In these situations, for example, one parent will have the child reside with her/him most of the time and the other parent will get parenting time which is often every other weekend or a few days a month.
Please note however that you must first prove that you having primary residence, and your spouse having contact is to the best interests of the child by arguing the following factors as per s.37 of the Family Law Act:
- the child’s health and emotional well-being;
- the child’s views, unless it would be inappropriate to consider them;
- the nature and strength of the relationships between the child and significant persons in the child’s life;
- the history of the child’s care;
- the child’s need for stability, given the child’s age and stage of development;
- the ability of each person who is a guardian or seeks guardianship of the child, or who has or seeks parental responsibilities, parenting time or contact with the child, to exercise his or her responsibilities;
- the impact of any family violence on the child’s safety, security or well-being, whether the family violence is directed toward the child or another family member;
- whether the actions of a person responsible for family violence indicate that the person may be impaired in his or her ability to care for the child and meet the child’s needs;
- the appropriateness of an arrangement that would require the child’s guardians to cooperate on issues affecting the child, including whether requiring cooperation would increase any risks to the safety, security or well-being of the child or other family members;
- any civil or criminal proceeding relevant to the child’s safety, security or well-being.
The primary caregiver for the child has the right to make day-to-day decisions for the child.

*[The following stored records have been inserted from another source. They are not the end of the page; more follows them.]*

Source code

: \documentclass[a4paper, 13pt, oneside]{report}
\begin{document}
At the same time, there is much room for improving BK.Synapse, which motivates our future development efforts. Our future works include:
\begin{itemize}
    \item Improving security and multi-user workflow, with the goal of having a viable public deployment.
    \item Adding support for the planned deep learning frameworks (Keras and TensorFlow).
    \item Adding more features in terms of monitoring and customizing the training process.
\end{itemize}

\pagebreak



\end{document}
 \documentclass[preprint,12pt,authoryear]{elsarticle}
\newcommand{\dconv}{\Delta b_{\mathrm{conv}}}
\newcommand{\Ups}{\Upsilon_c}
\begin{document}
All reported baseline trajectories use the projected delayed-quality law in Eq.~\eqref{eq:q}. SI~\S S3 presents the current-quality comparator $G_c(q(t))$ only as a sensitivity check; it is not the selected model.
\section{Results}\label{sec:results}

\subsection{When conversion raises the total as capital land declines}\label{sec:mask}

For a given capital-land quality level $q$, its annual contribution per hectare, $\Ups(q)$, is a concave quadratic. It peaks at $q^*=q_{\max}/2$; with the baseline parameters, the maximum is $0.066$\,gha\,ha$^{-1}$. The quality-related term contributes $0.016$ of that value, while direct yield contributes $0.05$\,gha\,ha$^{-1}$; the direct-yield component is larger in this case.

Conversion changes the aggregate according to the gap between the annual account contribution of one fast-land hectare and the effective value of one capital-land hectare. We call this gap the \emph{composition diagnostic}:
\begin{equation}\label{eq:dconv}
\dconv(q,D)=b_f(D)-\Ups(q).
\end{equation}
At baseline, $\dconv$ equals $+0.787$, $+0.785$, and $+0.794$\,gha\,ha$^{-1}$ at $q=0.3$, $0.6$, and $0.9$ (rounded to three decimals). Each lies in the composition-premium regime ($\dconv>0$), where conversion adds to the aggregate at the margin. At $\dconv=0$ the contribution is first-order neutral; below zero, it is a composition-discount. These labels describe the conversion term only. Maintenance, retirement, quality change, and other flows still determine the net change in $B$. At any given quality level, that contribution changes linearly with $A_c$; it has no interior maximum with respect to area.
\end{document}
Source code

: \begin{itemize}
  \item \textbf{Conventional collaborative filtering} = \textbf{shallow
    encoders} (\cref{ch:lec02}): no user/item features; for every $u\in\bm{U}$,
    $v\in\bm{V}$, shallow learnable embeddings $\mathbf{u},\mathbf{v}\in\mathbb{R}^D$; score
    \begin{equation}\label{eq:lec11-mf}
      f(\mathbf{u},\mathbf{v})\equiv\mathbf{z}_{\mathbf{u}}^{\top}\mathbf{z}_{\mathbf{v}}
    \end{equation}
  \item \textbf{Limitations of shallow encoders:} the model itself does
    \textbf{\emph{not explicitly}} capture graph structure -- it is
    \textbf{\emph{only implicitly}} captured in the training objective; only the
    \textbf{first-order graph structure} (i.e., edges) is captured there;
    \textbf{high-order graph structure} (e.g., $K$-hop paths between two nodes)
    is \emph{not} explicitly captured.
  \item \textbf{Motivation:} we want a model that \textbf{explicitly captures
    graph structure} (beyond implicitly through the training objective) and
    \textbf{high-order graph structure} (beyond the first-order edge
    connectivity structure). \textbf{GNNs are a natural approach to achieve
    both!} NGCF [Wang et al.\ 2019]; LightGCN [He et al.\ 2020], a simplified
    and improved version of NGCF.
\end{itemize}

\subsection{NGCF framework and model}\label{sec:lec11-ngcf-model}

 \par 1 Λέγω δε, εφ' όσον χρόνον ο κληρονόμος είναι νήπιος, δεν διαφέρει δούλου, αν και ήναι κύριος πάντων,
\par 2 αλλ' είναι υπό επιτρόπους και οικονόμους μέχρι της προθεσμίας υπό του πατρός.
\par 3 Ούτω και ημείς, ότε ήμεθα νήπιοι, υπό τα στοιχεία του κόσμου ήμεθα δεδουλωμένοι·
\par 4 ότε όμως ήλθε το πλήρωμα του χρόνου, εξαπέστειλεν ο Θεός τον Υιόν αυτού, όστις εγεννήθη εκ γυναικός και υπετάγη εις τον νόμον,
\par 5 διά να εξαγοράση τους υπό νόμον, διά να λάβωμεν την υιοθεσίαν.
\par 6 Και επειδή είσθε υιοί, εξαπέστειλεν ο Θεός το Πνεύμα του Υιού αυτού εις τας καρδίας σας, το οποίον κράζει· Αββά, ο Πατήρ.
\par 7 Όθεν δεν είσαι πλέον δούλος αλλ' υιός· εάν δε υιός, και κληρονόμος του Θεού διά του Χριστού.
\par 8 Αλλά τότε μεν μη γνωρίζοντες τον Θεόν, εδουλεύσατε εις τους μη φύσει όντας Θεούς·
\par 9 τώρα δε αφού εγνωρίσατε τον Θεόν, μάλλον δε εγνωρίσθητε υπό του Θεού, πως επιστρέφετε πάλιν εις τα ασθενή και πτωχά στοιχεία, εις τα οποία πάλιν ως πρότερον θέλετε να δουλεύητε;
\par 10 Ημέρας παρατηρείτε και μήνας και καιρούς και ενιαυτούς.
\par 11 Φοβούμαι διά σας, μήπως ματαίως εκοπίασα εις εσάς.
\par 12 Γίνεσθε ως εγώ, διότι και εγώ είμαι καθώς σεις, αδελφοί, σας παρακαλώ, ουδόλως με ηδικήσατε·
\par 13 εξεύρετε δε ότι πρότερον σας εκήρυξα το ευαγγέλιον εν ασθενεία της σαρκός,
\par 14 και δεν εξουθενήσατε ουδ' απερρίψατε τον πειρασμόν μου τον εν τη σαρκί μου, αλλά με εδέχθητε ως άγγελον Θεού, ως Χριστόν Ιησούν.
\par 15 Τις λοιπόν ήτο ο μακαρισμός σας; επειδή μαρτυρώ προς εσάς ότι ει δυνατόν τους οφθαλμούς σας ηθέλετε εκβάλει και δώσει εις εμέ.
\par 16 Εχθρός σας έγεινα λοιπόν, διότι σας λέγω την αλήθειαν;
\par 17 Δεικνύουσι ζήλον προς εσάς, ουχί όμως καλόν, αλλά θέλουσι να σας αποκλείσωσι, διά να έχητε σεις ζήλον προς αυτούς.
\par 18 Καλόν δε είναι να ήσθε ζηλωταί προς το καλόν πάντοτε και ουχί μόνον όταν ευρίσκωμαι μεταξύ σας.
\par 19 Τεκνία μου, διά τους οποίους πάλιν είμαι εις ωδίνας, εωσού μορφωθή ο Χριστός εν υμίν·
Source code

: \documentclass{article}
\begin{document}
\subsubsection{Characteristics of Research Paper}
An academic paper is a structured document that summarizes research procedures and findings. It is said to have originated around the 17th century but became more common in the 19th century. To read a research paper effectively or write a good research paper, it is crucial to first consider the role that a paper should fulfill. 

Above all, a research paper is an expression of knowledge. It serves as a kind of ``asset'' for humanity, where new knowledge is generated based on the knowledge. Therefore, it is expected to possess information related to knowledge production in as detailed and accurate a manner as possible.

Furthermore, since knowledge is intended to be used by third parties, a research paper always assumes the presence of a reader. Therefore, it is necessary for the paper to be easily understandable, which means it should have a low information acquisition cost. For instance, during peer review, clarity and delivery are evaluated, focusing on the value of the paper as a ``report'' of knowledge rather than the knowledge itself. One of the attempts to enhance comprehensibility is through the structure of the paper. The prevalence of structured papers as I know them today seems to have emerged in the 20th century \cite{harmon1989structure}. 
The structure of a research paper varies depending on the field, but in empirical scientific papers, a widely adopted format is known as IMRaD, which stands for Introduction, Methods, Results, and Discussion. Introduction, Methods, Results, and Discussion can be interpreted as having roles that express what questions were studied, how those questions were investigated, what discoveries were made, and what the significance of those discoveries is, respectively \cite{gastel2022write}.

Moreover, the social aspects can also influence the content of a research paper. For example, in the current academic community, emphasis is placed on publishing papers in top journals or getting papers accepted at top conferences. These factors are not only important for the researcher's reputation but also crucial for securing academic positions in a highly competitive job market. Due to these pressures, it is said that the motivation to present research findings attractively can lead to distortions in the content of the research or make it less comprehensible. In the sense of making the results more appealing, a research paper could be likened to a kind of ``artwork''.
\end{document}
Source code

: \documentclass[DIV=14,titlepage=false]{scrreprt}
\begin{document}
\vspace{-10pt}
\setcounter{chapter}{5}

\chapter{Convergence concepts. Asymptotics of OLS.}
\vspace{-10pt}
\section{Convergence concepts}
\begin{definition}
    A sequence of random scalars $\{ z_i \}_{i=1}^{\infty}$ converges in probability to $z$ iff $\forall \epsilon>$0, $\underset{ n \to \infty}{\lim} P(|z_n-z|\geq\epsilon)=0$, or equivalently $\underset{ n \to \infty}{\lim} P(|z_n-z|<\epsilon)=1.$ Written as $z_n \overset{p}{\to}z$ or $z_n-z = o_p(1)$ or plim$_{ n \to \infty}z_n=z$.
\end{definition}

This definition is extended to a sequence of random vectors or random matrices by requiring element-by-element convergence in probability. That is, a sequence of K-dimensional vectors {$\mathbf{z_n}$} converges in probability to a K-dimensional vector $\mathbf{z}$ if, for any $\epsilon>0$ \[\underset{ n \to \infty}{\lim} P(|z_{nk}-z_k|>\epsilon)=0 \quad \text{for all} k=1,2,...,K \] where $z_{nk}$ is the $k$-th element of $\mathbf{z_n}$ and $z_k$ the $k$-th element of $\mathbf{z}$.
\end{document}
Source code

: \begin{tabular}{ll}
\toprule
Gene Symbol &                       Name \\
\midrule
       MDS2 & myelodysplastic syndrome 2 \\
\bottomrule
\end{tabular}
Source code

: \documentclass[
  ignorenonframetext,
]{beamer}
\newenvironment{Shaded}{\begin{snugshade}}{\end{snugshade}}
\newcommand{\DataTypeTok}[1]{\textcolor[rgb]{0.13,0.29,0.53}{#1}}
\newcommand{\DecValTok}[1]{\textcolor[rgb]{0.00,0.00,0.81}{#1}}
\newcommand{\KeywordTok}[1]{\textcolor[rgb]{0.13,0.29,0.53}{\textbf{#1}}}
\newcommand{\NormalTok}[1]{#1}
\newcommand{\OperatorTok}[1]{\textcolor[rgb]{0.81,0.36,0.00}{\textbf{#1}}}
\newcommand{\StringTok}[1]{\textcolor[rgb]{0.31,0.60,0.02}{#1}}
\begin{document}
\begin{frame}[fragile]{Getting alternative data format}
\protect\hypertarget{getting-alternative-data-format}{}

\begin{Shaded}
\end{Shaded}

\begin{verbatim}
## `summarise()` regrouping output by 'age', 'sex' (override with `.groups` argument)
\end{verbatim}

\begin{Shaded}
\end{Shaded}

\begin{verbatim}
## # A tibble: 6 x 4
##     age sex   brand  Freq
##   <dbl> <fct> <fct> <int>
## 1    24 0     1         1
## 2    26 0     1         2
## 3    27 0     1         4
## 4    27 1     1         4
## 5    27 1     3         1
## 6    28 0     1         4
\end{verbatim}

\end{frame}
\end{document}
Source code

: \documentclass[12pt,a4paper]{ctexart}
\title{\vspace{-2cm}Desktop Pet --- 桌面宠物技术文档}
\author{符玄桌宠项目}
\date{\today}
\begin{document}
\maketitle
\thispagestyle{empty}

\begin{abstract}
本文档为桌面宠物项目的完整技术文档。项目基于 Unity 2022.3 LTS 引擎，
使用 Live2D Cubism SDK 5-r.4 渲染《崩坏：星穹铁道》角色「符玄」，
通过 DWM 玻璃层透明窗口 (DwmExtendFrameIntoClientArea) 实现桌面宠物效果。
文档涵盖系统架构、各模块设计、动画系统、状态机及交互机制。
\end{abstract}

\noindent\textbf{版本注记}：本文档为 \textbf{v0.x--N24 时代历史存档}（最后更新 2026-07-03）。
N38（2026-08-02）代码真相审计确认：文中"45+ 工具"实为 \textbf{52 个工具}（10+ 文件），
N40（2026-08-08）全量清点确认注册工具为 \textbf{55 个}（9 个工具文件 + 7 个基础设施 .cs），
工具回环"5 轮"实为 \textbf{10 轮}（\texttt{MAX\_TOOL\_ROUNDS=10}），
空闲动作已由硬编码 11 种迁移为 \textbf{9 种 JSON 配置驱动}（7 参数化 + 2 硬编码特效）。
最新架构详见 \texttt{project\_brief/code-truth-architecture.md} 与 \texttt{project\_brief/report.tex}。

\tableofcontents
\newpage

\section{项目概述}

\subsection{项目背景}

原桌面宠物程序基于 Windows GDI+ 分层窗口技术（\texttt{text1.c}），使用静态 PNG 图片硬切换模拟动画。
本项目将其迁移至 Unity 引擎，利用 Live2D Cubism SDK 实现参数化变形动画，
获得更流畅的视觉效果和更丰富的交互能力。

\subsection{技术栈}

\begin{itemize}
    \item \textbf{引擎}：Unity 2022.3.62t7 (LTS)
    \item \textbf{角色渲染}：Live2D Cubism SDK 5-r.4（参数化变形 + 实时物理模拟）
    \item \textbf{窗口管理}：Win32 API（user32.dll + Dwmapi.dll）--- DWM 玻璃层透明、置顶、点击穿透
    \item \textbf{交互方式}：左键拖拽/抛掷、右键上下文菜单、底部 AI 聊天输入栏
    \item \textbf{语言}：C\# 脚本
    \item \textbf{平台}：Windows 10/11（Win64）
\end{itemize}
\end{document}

The person with ‘contact’ has limited rights such as being informed of the other’s parents’ plans to move to another town, enrolling the child at a certain school, being consulted respecting major decisions, etc.
Contact is often ordered when one parent cannot or is not suitable to care for the child on a shared parenting basis. These parents usually have issues with proper parenting such as:
- Crazy work schedules
- Issues with drugs or alcohol
- Living in a separate town than the one the child lives in, etc.
People other than parents can also have ‘contact’ with the child. This can be arranged through an agreement or a court hearing. Persons having contact with the child can be the child’s grandparents, aunts or extended family. These people will often want to have rights to see and care for the child in case of separation. In other words, you do not have to be guardian to have contact with the child.